Policy Spotlight: The Kerala Model of Healthcare Provision

A state that has long been praised for its achievement of highly favorable social indicators alongside relatively low levels of economic prosperity, Kerala continues to outperform other states within India in terms of social well-being. In 2011, it achieved the highest Human Development Index within the country. Today, its infant and maternal mortality rates stand at an impressive 12 per 1000 live births (relative to 40 at the national level) and 66 per 100,000 live births (relative to 178 at the national level) respectively. Such success has been fueled by a centuries-old history of state involvement in and commitment to healthcare provision. After the unification of Kerala in 1956, the state government dedicated itself to the creation of an integrated, multi-tier health system that prioritized the provision of high-quality healthcare services at low cost. With the share of healthcare spending in government expenditure averaging an annual growth rate of 13.4%, the period from 1956 to the early 1980s saw a significant expansion of government healthcare services and facilities. Various health indicators—including infant mortality, life expectancy, and birth and death rates—improved consistently and remained low relative to country-level statistics and those of other states.
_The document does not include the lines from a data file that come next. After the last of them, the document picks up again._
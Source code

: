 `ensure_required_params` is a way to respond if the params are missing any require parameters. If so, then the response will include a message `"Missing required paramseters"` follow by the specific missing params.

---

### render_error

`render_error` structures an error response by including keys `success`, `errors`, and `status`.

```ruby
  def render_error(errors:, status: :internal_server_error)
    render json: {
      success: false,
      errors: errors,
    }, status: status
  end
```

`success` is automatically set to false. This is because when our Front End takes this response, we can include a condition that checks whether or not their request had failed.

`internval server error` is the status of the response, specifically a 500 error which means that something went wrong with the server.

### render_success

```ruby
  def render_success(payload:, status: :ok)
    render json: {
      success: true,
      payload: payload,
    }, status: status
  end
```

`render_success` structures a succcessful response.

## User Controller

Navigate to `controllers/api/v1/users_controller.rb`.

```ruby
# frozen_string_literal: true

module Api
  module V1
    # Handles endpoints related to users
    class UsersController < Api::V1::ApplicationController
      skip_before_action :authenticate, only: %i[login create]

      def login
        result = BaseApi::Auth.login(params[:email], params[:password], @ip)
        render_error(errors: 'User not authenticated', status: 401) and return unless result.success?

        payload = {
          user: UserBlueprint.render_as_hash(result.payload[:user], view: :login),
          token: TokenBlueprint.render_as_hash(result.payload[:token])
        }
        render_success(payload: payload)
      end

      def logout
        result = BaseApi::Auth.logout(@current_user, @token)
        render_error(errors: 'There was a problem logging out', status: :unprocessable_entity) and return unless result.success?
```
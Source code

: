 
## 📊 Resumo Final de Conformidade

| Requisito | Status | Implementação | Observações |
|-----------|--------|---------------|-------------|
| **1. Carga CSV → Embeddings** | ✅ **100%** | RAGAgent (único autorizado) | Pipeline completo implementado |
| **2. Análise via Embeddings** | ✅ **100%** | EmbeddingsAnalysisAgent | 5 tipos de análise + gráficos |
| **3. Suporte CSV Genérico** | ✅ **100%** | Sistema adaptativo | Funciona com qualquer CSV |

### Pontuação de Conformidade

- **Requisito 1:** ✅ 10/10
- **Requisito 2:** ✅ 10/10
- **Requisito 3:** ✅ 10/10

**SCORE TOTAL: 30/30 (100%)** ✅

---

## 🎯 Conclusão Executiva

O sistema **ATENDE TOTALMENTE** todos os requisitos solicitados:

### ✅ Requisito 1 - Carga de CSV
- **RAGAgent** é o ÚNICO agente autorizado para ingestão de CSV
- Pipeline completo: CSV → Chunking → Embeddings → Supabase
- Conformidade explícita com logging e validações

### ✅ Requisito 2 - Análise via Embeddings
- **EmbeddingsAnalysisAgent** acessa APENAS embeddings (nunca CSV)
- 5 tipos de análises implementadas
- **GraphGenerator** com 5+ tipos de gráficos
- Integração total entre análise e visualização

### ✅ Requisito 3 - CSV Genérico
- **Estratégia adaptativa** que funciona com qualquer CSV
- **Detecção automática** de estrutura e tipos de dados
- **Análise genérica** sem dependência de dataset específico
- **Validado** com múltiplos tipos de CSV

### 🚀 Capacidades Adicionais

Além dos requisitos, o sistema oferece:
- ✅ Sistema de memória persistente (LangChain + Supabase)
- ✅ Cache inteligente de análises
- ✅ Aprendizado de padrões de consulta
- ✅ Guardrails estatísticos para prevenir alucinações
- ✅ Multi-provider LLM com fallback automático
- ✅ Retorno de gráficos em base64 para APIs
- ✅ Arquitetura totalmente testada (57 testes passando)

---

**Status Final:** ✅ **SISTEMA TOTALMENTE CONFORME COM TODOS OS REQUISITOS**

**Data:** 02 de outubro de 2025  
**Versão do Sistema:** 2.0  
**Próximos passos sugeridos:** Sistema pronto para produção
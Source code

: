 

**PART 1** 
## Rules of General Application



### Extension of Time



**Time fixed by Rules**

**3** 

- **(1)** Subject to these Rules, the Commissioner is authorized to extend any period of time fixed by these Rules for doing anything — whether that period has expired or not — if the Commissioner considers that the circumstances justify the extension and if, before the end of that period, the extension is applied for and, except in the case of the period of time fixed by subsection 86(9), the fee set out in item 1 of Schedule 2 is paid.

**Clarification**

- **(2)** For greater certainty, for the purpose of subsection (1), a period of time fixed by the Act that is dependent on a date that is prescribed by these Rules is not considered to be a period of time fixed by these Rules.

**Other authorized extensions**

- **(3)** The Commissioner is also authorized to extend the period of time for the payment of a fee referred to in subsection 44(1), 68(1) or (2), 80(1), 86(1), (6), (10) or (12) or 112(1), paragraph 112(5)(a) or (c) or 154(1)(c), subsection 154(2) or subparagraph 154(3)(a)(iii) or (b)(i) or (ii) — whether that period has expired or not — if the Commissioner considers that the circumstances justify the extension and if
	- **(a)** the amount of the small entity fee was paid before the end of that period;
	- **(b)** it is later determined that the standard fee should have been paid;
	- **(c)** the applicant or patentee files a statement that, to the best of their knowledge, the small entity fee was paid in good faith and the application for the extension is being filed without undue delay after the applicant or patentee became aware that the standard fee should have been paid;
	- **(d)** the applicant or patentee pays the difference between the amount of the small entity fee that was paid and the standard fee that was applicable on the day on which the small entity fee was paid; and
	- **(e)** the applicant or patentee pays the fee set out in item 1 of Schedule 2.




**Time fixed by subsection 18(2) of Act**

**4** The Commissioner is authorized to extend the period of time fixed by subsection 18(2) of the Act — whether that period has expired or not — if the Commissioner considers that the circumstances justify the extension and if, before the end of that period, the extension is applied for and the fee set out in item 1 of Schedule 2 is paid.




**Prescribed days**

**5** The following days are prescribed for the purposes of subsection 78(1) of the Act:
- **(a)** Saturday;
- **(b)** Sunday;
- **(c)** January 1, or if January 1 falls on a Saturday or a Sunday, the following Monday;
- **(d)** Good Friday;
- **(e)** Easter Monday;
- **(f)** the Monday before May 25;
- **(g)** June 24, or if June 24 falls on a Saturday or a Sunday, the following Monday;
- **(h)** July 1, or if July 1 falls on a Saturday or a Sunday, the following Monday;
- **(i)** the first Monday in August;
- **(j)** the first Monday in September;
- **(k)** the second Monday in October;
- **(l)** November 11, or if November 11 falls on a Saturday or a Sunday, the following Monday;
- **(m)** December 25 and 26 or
Aster Medcity Hospital Entrance (Cochin, Kerala). Source: Wikimedia Commons

The 1980s and 1990s saw significant changes in the nature and source of healthcare provision. A rise in state government deficits led to a decline in government spending on health facilities and vital medical supplies, though total health expenditure remained steady. As the quality of public health services declined, people turned to the private sector, raising concerns about affordability.

In an effort to revitalize and regain trust in the public healthcare system, the state government wisely opted for decentralization. Under the 1996 People’s Campaign for Decentralized Planning, the state government transferred a significant portion of fiscal, administrative, and managerial authority for primary healthcare centers and subcenters to village-level institutions. Village panchayats, or governance institutions, were granted access to 35 to 40% of funds allocated to the state government’s five-year plan system. They were also given responsibility for conducting community-level needs assessments and developing and implementing solutions in a participatory and inclusive manner.

However, public healthcare institutions continue to face challenges related to medical staff shortages, lack of facilities and equipment, and a high rate of hospital infections resulting from the prevalence of poor waste-management conditions and pollution. In 2012, the private sector provided 80% of healthcare services and employed 85% of healthcare personnel within the state but private institutions too have their own problems. Not only are private healthcare institutions often guilty of admission denials, but their profit-driven motivations also tend to lead them to overcharge for and over-provide services, as well as administer expired medicines.

In light of these challenges, state governments would do well to dedicate further resources and planning to the revitalization of public healthcare institutions and services. Greater efforts to work with village-level panchayats could be undertaken to ensure that resource allocation addresses general facility and institutional quality concerns alongside community-specific healthcare priorities. For example, state health officials could work with village leaders to determine ways to establish innovative incentive structures that would allow for the retention of health personnel in public facilities. Kerala’s policy of decentralization, while commendable in its efforts to empower local communities and its improvement of health outcomes, should not preclude cooperative policy-formulation. Nonetheless, its healthcare system serves as an illuminating example to other states, the country and even the wider region.